As described above, according to the present invention, when performing plasma cleaning in a plasma CVD apparatus having a fixed high frequency matching circuit, by monitoring a change in reflected power, the end point of the plasma cleaning can be avoided without incurring complicated apparatus and high cost. Can be detected accurately.

Claims (3)

In a plasma CVD apparatus having a fixed high frequency matching circuit, the opening of the CVD chamber pressure control valve is fixed to clean the deposits on the inner wall of the chamber using plasma, and the change of the reflected power of the high frequency power is monitored to thereby determine the end point of the cleaning. Detecting the chamber of the plasma CVD apparatus. The chamber cleaning method of a plasma CVD apparatus according to claim 1, wherein the end point of the cleaning is detected to stop the supply of high frequency power.
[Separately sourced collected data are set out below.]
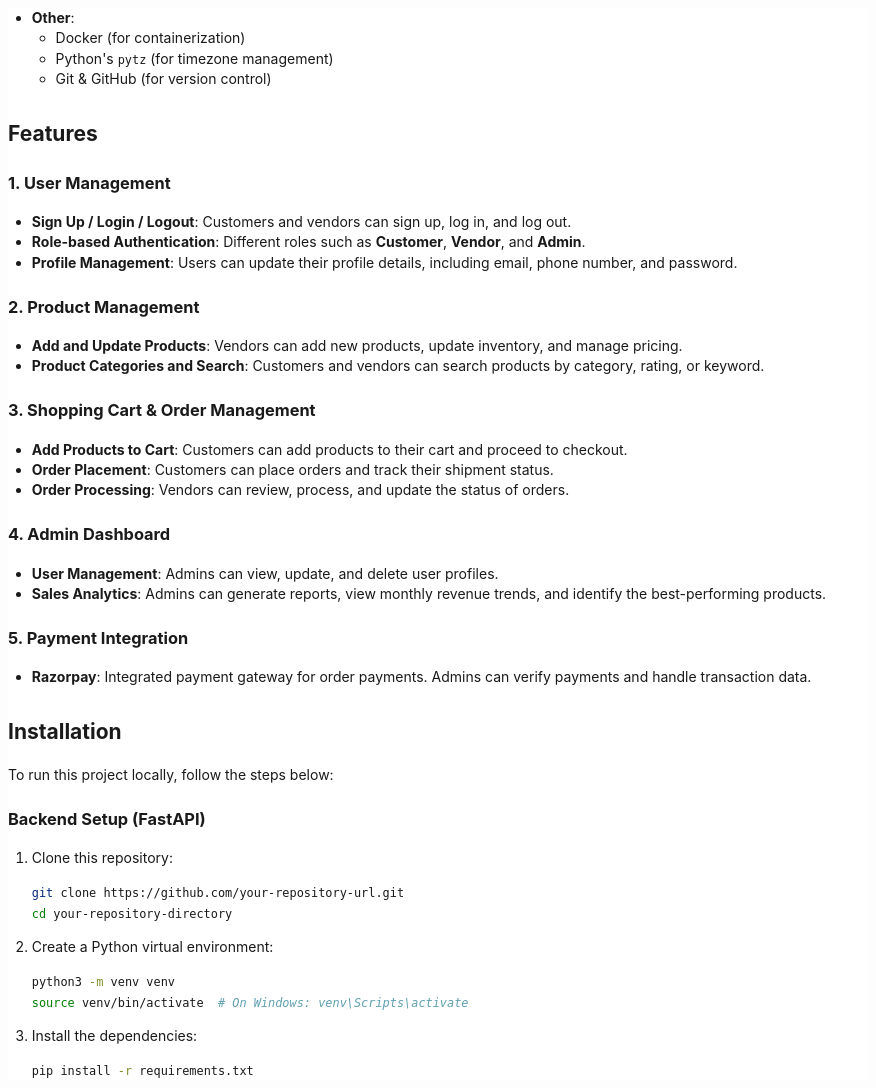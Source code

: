 - **Other**:
  - Docker (for containerization)
  - Python's `pytz` (for timezone management)
  - Git & GitHub (for version control)

## Features

### 1. **User Management**
   - **Sign Up / Login / Logout**: Customers and vendors can sign up, log in, and log out.
   - **Role-based Authentication**: Different roles such as **Customer**, **Vendor**, and **Admin**.
   - **Profile Management**: Users can update their profile details, including email, phone number, and password.

### 2. **Product Management**
   - **Add and Update Products**: Vendors can add new products, update inventory, and manage pricing.
   - **Product Categories and Search**: Customers and vendors can search products by category, rating, or keyword.

### 3. **Shopping Cart & Order Management**
   - **Add Products to Cart**: Customers can add products to their cart and proceed to checkout.
   - **Order Placement**: Customers can place orders and track their shipment status.
   - **Order Processing**: Vendors can review, process, and update the status of orders.

### 4. **Admin Dashboard**
   - **User Management**: Admins can view, update, and delete user profiles.
   - **Sales Analytics**: Admins can generate reports, view monthly revenue trends, and identify the best-performing products.

### 5. **Payment Integration**
   - **Razorpay**: Integrated payment gateway for order payments. Admins can verify payments and handle transaction data.

## Installation

To run this project locally, follow the steps below:

### Backend Setup (FastAPI)
1. Clone this repository:
   ```bash
   git clone https://github.com/your-repository-url.git
   cd your-repository-directory
   ```

2. Create a Python virtual environment:
   ```bash
   python3 -m venv venv
   source venv/bin/activate  # On Windows: venv\Scripts\activate
   ```

3. Install the dependencies:
   ```bash
   pip install -r requirements.txt
   ```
In the plasma CVD apparatus having a fixed high frequency matching circuit, the end point of cleaning is detected by monitoring the change of the reflected power of high frequency power during the cleaning of the chamber inner wall deposits performed by using a plasma while fixing the opening of the CVD chamber pressure control valve. Means for automatically performing a termination process of the cleaning process including stopping of the gas and high frequency used for cleaning after a time calculated by the set calculation method from the detection time of the end point; Device.